Saved entries:
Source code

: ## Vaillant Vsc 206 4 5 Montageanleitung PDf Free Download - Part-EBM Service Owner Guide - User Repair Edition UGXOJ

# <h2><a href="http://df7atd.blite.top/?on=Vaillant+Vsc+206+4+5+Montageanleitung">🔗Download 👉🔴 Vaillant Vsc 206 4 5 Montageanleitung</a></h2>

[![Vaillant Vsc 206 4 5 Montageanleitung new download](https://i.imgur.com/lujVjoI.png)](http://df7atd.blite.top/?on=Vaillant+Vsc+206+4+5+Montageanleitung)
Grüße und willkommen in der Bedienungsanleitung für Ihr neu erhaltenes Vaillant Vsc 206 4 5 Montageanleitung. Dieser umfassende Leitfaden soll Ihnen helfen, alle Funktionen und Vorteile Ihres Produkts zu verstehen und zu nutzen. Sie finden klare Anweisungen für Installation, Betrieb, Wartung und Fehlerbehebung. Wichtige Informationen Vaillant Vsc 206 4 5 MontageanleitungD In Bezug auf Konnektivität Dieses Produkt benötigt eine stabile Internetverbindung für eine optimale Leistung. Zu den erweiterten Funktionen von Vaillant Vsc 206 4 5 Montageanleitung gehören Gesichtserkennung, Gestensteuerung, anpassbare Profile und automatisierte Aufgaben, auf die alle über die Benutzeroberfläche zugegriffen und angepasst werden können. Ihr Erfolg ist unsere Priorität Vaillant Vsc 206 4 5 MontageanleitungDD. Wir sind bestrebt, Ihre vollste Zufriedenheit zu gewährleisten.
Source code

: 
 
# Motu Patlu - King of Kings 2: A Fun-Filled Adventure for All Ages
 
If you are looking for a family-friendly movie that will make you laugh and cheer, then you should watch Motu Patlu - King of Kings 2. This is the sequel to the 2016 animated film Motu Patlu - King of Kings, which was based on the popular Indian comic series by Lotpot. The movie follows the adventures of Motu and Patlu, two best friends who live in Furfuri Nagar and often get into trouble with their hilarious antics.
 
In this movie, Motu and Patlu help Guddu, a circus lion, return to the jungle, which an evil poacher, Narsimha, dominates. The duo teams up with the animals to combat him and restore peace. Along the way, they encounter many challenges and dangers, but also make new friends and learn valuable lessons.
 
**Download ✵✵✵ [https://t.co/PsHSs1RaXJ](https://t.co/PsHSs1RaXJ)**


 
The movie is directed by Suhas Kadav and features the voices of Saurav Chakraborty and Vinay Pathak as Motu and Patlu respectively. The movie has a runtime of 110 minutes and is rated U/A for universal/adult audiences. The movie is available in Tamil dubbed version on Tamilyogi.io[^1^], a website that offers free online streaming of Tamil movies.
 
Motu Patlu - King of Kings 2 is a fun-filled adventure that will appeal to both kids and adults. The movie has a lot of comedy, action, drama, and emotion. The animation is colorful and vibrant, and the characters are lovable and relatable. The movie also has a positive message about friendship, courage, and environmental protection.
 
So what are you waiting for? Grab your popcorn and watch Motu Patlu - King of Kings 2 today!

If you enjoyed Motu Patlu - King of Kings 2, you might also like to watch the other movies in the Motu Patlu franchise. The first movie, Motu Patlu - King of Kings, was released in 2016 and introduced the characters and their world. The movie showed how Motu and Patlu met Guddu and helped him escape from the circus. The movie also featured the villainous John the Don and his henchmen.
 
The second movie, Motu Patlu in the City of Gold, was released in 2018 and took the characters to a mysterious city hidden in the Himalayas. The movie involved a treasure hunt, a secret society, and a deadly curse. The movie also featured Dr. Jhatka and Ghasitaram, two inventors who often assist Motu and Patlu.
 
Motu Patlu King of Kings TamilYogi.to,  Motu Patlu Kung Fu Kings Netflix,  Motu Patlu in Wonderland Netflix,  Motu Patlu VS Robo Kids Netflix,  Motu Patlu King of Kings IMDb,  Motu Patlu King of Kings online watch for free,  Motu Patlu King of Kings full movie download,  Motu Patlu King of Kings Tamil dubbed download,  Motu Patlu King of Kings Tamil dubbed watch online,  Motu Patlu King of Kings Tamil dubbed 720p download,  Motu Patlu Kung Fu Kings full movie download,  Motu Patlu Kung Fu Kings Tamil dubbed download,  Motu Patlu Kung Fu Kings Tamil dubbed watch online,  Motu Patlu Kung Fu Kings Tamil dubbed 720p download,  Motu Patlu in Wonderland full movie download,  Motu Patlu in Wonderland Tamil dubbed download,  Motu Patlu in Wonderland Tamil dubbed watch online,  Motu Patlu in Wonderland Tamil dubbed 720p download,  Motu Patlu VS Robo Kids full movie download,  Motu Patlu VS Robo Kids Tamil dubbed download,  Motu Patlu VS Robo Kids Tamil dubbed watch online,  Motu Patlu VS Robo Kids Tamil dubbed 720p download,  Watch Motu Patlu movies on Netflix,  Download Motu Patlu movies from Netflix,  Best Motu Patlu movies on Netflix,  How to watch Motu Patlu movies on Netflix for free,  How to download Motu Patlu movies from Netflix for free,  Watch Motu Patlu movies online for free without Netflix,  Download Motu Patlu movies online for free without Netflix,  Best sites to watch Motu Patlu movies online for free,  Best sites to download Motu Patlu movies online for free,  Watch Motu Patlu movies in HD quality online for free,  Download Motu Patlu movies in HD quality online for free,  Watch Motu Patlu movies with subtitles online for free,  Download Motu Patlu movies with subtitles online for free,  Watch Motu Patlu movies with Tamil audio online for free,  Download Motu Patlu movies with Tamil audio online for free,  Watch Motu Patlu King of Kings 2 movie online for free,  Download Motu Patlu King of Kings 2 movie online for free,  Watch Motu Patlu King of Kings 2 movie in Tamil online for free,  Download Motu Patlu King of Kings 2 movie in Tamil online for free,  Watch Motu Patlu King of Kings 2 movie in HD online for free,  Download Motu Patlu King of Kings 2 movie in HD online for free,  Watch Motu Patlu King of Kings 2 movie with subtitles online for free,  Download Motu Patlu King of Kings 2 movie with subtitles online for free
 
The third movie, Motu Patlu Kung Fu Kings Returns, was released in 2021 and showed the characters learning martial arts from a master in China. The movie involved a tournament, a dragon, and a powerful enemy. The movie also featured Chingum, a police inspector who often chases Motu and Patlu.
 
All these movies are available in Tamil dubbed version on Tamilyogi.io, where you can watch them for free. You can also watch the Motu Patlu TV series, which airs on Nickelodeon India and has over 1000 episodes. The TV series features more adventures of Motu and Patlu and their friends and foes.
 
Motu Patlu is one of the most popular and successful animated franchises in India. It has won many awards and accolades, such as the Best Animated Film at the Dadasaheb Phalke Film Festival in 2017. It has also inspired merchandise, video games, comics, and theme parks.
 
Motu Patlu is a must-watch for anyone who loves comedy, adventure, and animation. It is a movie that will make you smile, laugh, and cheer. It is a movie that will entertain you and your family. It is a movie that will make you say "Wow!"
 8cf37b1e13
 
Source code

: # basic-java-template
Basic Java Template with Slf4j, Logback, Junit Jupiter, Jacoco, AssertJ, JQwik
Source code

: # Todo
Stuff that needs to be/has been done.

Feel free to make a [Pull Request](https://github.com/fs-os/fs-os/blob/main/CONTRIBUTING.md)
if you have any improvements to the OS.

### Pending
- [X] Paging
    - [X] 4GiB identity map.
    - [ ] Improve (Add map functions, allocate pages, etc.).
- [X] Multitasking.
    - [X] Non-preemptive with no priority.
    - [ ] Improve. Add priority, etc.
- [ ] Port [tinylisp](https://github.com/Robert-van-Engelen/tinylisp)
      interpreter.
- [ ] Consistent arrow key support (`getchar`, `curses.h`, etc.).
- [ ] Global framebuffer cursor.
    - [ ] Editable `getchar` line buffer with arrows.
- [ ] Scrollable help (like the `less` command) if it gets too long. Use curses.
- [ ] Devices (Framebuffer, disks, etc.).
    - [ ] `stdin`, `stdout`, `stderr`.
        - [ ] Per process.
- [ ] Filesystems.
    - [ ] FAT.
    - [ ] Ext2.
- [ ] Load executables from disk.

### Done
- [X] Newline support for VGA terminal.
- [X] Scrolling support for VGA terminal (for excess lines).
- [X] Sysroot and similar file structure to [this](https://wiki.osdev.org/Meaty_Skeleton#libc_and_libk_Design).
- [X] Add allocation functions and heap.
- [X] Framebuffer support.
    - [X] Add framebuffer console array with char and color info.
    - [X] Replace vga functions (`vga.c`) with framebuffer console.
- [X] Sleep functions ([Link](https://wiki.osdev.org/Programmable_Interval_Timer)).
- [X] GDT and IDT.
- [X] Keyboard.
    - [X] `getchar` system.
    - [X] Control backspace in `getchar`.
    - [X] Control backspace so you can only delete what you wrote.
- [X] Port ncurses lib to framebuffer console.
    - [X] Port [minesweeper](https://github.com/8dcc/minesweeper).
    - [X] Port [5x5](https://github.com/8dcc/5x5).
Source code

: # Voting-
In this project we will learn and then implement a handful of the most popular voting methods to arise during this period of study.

What the task requires:
What is the number of lines in the data that contain "comedy"? Write that number and nothing else.

Result for this task:
2